- Entries supplied
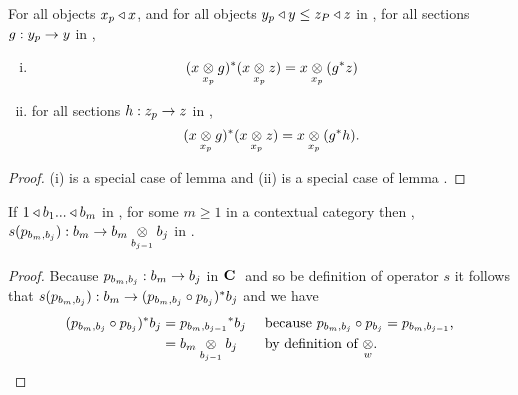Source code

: 
\vspace{0.15cm}
\begin{lemma}
For all objects $x_p \base x$, and for all objects $y_p \base y \leq z_P \base z$ in \catc, 
for all sections $g:y_p \morph y$ in \catc, 
\begin{enumerate}[(i)]
\item
\begin{equation*}
\label{metagatcrossstarcross}
(\crossx{x}{g}{x_p})^*(\crossx{x}{z}{x_p})=\crossx{x}{(g^*z)}{x_p}
\end{equation*}
\item for all sections $h:z_p \morph z$ in \catc,
\begin{equation*}
\label{metagatcrossstarcrosssection}
(\crossx{x}{g}{x_p})^*(\crossx{x}{z}{x_p})=\crossx{x}{(g^*h)}{x_p}.
\end{equation*}
\end{enumerate}
\end{lemma}
\begin{proof}
(i) is a special case of lemma 
and
(ii) is a special case of lemma .
\end{proof}
\begin{lemma}
If $1 \base b_1 ... \base b_m$ in \catc, for some $m \ge 1$ in a contextual category \catcw then \foreachj,
$s(p_{b_m,b_j}): b_m \morph \crossx{b_m}{b_j}{b_{j-1}}$ in \catcw.
\end{lemma}
\begin{proof}
Because $p_{b_m,b_j}: b_m \morph b_j$ in $\catcw$ and so be definition of operator $s$ it follows that $s(p_{b_m,b_j}): b_m  \morph (p_{b_m,b_j} \circ p_{b_j})^*b_j$
and we have 
\begin{align*}
(p_{b_m,b_j} \circ p_{b_j})^*b_j &= {p_{b_m,b_{j-1}}} ^* b_j  && \mbox{ because $p_{b_m,b_j} \circ p_{b_j}=p_{b_m,b_{j-1}}$,} \\
                                 &= \crossx{b_m}{b_j}{b_{j-1}} && \mbox{ by definition of $\crossx{}{}{w}$}.
\end{align*}
\end{proof}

- What the task requires
Pull together all lines from the data that mention the word "case".

- Solution
(i) is a special case of lemma 
(ii) is a special case of lemma .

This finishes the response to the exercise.